On 3/8/23 14:21, Martin KaFai Lau wrote:
On 3/7/23 4:50 PM, Kui-Feng Lee wrote:
By improving the BPF_LINK_UPDATE command of bpf(), it should allow you
to conveniently switch between different struct_ops on a single
bpf_link. This would enable smoother transitions from one struct_ops
to another.
The struct_ops maps passing along with BPF_LINK_UPDATE should have the
BPF_F_LINK flag.
Signed-off-by: Kui-Feng Lee <kuifeng@xxxxxxxx>
---
include/linux/bpf.h | 1 +
include/uapi/linux/bpf.h | 8 ++++--
kernel/bpf/bpf_struct_ops.c | 46 ++++++++++++++++++++++++++++++++++
kernel/bpf/syscall.c | 43 ++++++++++++++++++++++++++++---
tools/include/uapi/linux/bpf.h | 7 +++++-
5 files changed, 98 insertions(+), 7 deletions(-)

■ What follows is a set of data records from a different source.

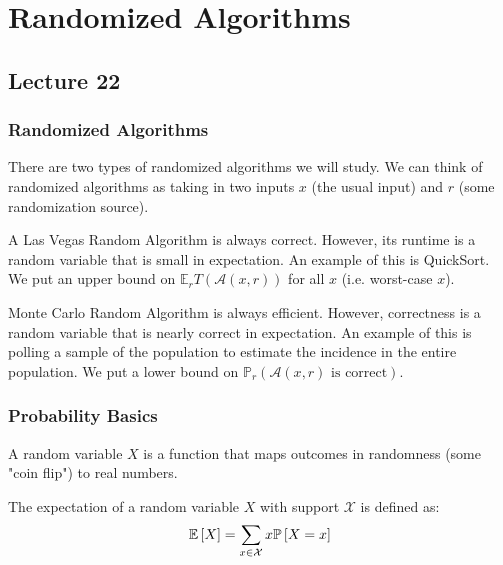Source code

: \section{Randomized Algorithms}
\subsection{Lecture 22}
\subsubsection{Randomized Algorithms}

There are two types of randomized algorithms we will study.
We can think of randomized algorithms as taking in two inputs $x$ (the usual input) and $r$ (some randomization source).

\begin{definition}
    A Las Vegas Random Algorithm is always correct. However, its runtime is a random variable that is small in expectation. An example of this is QuickSort. We put an upper bound on $\mathbb{E}_r{T(\mathcal{A}(x, r))}$ for all $x$ (i.e. worst-case $x$).
\end{definition}

\begin{definition}
    Monte Carlo Random Algorithm is always efficient. However, correctness is a random variable that is nearly correct in expectation. An example of this is polling a sample of the population to estimate the incidence in the entire population. We put a lower bound on $\mathbb{P}_r(\mathcal{A}(x, r) \text{ is correct})$.
\end{definition}

\subsubsection{Probability Basics}

\begin{definition}
    A random variable $X$ is a function that maps outcomes in randomness (some "coin flip") to real numbers.
\end{definition}

\begin{definition}[Expectation]
    The expectation of a random variable $X$ with support $\mathcal{X}$ is defined as:
    \[ \mathbb{E}\left[ X \right] = \sum_{x \in \mathcal{X}} x \mathbb{P}\left[ X = x \right] \]
\end{definition}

diff --git a/include/linux/bpf.h b/include/linux/bpf.h
index afca6c526fe4..29d555a82bad 100644
--- a/include/linux/bpf.h
+++ b/include/linux/bpf.h
@@ -1470,6 +1470,7 @@ struct bpf_link_ops {
void (*show_fdinfo)(const struct bpf_link *link, struct seq_file
*seq);
int (*fill_link_info)(const struct bpf_link *link,
struct bpf_link_info *info);
+ int (*update_map)(struct bpf_link *link, struct bpf_map *new_map);
};
struct bpf_tramp_link {
diff --git a/include/uapi/linux/bpf.h b/include/uapi/linux/bpf.h
index f9fc7b8af3c4..edef9cf7d596 100644
--- a/include/uapi/linux/bpf.h
+++ b/include/uapi/linux/bpf.h
@@ -1555,8 +1555,12 @@ union bpf_attr {
struct { /* struct used by BPF_LINK_UPDATE command */
__u32 link_fd; /* link fd */
- /* new program fd to update link with */
- __u32 new_prog_fd;
+ union {
+ /* new program fd to update link with */
+ __u32 new_prog_fd;
+ /* new struct_ops map fd to update link with */
+ __u32 new_map_fd;
+ };
__u32 flags; /* extra flags */
/* expected link's program fd; is specified only if
* BPF_F_REPLACE flag is set in flags */
diff --git a/kernel/bpf/bpf_struct_ops.c b/kernel/bpf/bpf_struct_ops.c
index 5a7e86cf67b5..79e663869e51 100644
--- a/kernel/bpf/bpf_struct_ops.c
+++ b/kernel/bpf/bpf_struct_ops.c
@@ -775,10 +775,56 @@ static int
bpf_struct_ops_map_link_fill_link_info(const struct bpf_link *link,
return 0;
}
+static int bpf_struct_ops_map_link_update(struct bpf_link *link,
struct bpf_map *new_map)
+{
+ struct bpf_struct_ops_value *kvalue;
+ struct bpf_struct_ops_map *st_map, *old_st_map;
+ struct bpf_struct_ops_link *st_link;
+ struct bpf_map *old_map;
+ int err = 0;
+
+ if (new_map->map_type != BPF_MAP_TYPE_STRUCT_OPS ||
+ !(new_map->map_flags & BPF_F_LINK))
+ return -EINVAL;
+
+ mutex_lock(&update_mutex);
+
+ st_link = container_of(link, struct bpf_struct_ops_link, link);
+
+ /* The new and old struct_ops must be the same type. */
+ st_map = container_of(new_map, struct bpf_struct_ops_map, map);
nit. move the st_link and st_map init out of the lock.
Ok
+
+ old_map = st_link->map;
rcu_dereference_protected(...)
+ old_st_map = container_of(old_map, struct bpf_struct_ops_map, map);
+ if (st_map->st_ops != old_st_map->st_ops ||
+ /* Pair with smp_store_release() during map_update */
+ smp_load_acquire(&st_map->kvalue.state) !=
BPF_STRUCT_OPS_STATE_READY) {
nit. test the smp_load_acquire(&st_map...) outside of the lock.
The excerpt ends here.